Cell 211 is a pressure cooker of a film. It places us right in the middle of a threatening, unstable situation and then gradually turns up the heat, developing and sustaining an unremitting sense of tension. From the way the film opens – showing us a prisoner slicing his own wrists – it's obvious that this is going to be a tough picture to watch, but I wasn't quite prepared for how tough director Daniel Monzón made it, and how firm his grasp on my nerves would be for almost all of the movie's 113 minutes. He wastes little time setting his story in motion. We join young prison officer Juan Oliver (Alberto Ammann) as he tours the jail that he is due to begin working at the next day. This facility is the home to some of Spain's most notoriously dangerous criminals, but it's also a decrepit building that's undergoing some much-needed maintenance work, and Juan finds himself standing in the wrong place at the wrong time when a chunk of the ceiling falls away and knocks him unconscious.
It's the kind of contrivance that Cell 211 occasionally uses to drive its narrative forward, but Monzón doesn't give us time to contemplate the feasibility of its plot developments. When Juan is out cold he is placed in the eponymous cell to recover, but at that moment all hell breaks loose and the prison guards escorting him flee, leaving the Juan to wake up alone and in the middle of a full-blown riot.

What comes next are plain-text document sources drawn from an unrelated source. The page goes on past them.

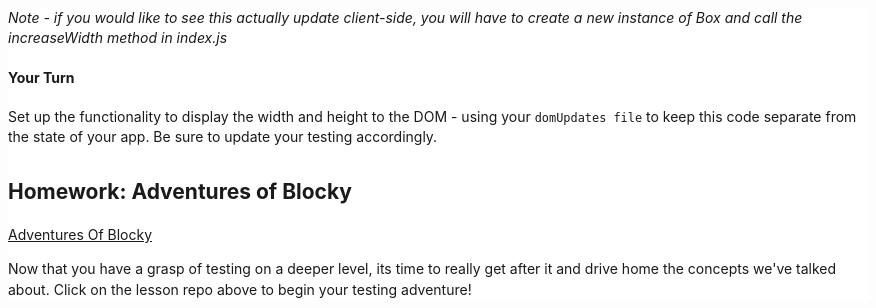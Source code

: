 *Note - if you would like to see this actually update client-side, you will have to create a new instance of Box and call the increaseWidth method in index.js*


#### Your Turn
Set up the functionality to display the width and height to the DOM - using your `domUpdates file` to keep this code separate from the state of your app. Be sure to update your testing accordingly.

## Homework: Adventures of Blocky  

[Adventures Of Blocky](http://frontend.turing.io/lessons/module-2/adventures-of-blocky.html)  

Now that you have a grasp of testing on a deeper level, its time to really get after it and drive home the concepts we've talked about. Click on the lesson repo above to begin your testing adventure!  
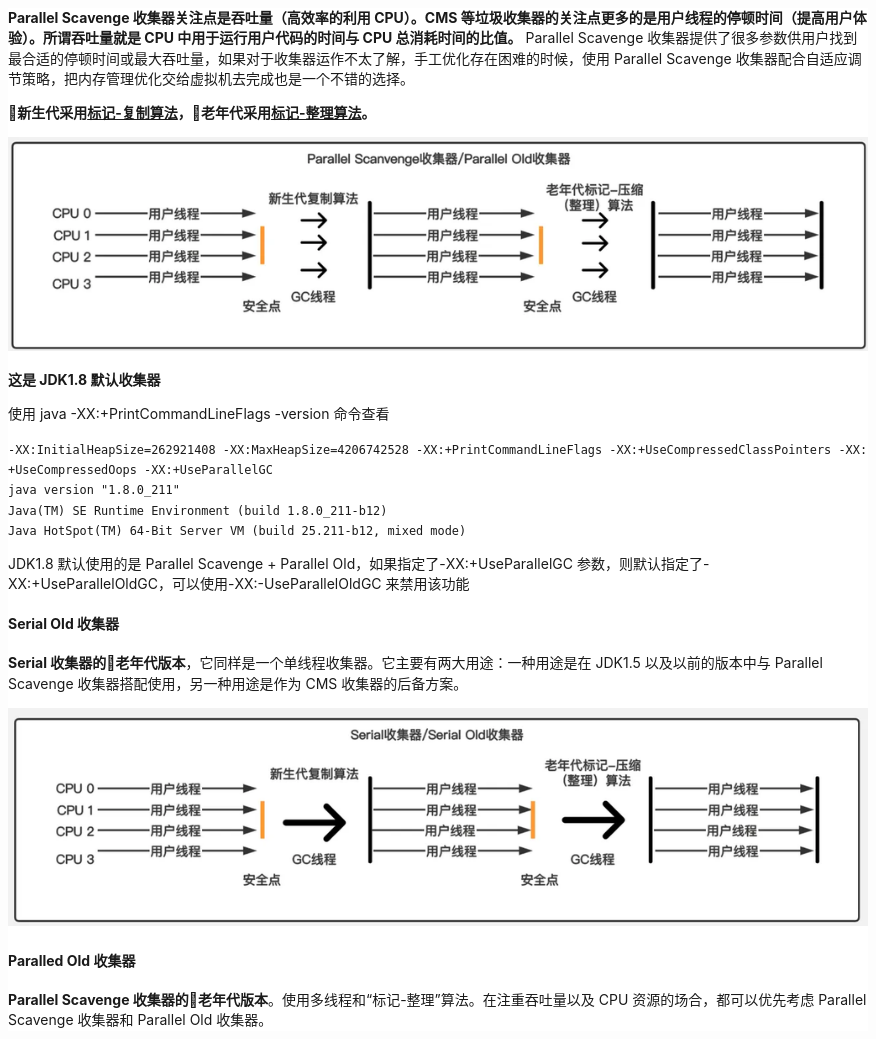 **Parallel Scavenge 收集器关注点是吞吐量（高效率的利用 CPU）。CMS 等垃圾收集器的关注点更多的是用户线程的停顿时间（提高用户体验）。所谓吞吐量就是 CPU 中用于运行用户代码的时间与 CPU 总消耗时间的比值。** Parallel Scavenge  收集器提供了很多参数供用户找到最合适的停顿时间或最大吞吐量，如果对于收集器运作不太了解，手工优化存在困难的时候，使用 Parallel  Scavenge 收集器配合自适应调节策略，把内存管理优化交给虚拟机去完成也是一个不错的选择。

**👶新生代采用[标记-复制算法](#标记-复制算法，Mark-Copy)，👴老年代采用[标记-整理算法](#标记-整理算法，Mark-Compact)。**

![image-20220628153114059](./personal_images/image-20220628153114059.webp)

**这是 JDK1.8 默认收集器**

使用 java -XX:+PrintCommandLineFlags -version 命令查看

```text
-XX:InitialHeapSize=262921408 -XX:MaxHeapSize=4206742528 -XX:+PrintCommandLineFlags -XX:+UseCompressedClassPointers -XX:+UseCompressedOops -XX:+UseParallelGC
java version "1.8.0_211"
Java(TM) SE Runtime Environment (build 1.8.0_211-b12)
Java HotSpot(TM) 64-Bit Server VM (build 25.211-b12, mixed mode)
```

JDK1.8  默认使用的是 Parallel Scavenge + Parallel Old，如果指定了-XX:+UseParallelGC  参数，则默认指定了-XX:+UseParallelOldGC，可以使用-XX:-UseParallelOldGC 来禁用该功能

#### Serial Old 收集器

**Serial 收集器的👴老年代版本**，它同样是一个单线程收集器。它主要有两大用途：一种用途是在 JDK1.5 以及以前的版本中与 Parallel Scavenge 收集器搭配使用，另一种用途是作为 CMS 收集器的后备方案。

![image-20220628153028054](./personal_images/image-20220628153028054.webp)

#### Paralled Old 收集器

**Parallel Scavenge 收集器的👴老年代版本**。使用多线程和“标记-整理”算法。在注重吞吐量以及 CPU 资源的场合，都可以优先考虑 Parallel Scavenge 收集器和 Parallel Old 收集器。
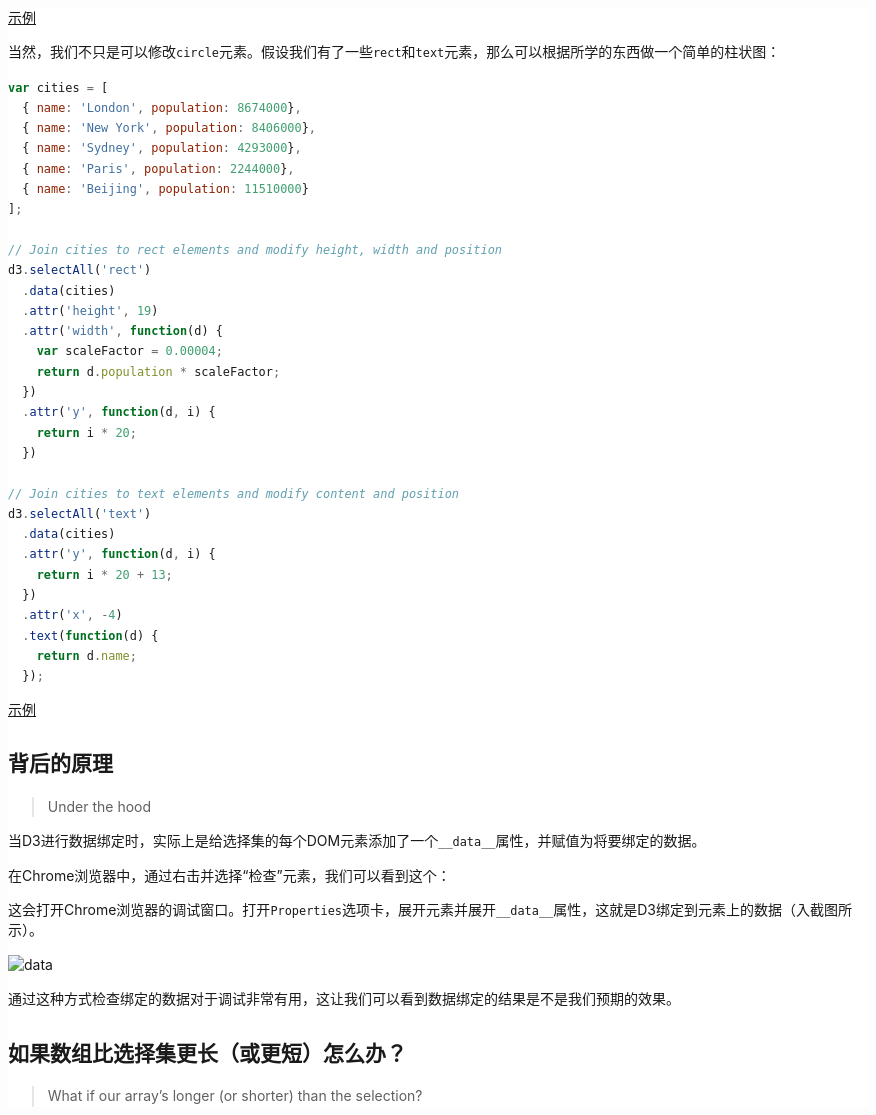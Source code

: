 [示例](https://bl.ocks.org/d3indepth/053a606c7c488cdc0f0eabeaf85ec1dc)

当然，我们不只是可以修改`circle`元素。假设我们有了一些`rect`和`text`元素，那么可以根据所学的东西做一个简单的柱状图：

```js
var cities = [
  { name: 'London', population: 8674000},
  { name: 'New York', population: 8406000},
  { name: 'Sydney', population: 4293000},
  { name: 'Paris', population: 2244000},
  { name: 'Beijing', population: 11510000}
];

// Join cities to rect elements and modify height, width and position
d3.selectAll('rect')
  .data(cities)
  .attr('height', 19)
  .attr('width', function(d) {
    var scaleFactor = 0.00004;
    return d.population * scaleFactor;
  })
  .attr('y', function(d, i) {
    return i * 20;
  })

// Join cities to text elements and modify content and position
d3.selectAll('text')
  .data(cities)
  .attr('y', function(d, i) {
    return i * 20 + 13;
  })
  .attr('x', -4)
  .text(function(d) {
    return d.name;
  });
```

[示例](https://bl.ocks.org/d3indepth/90b992355b91f33db7c23e69cda98b5c)


## 背后的原理
> Under the hood

当D3进行数据绑定时，实际上是给选择集的每个DOM元素添加了一个`__data__`属性，并赋值为将要绑定的数据。

在Chrome浏览器中，通过右击并选择“检查”元素，我们可以看到这个：

这会打开Chrome浏览器的调试窗口。打开`Properties`选项卡，展开元素并展开`__data__`属性，这就是D3绑定到元素上的数据（入截图所示）。

![__data__](https://www.d3indepth.com/img/datajoins/inspect.png)

通过这种方式检查绑定的数据对于调试非常有用，这让我们可以看到数据绑定的结果是不是我们预期的效果。


## 如果数组比选择集更长（或更短）怎么办？
> What if our array’s longer (or shorter) than the selection?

Acting fast, Juan quickly ditches anything that could identify him as an outsider – his wedding ring, wallet, phone, shoelaces and belt – and assumes the identity of a murderer who is just starting his sentence. This is the kind of race-against-time sequence that Monzón excels at, and he frequently puts Juan in tight situations, forcing the anxious guard to think on his feet as he attempts to maintain his façade. Can he convince the hardened criminals that he is one of them? Can he get crucial messages to the authorities on the outside? Can he stay alive as the prison falls into chaos around him?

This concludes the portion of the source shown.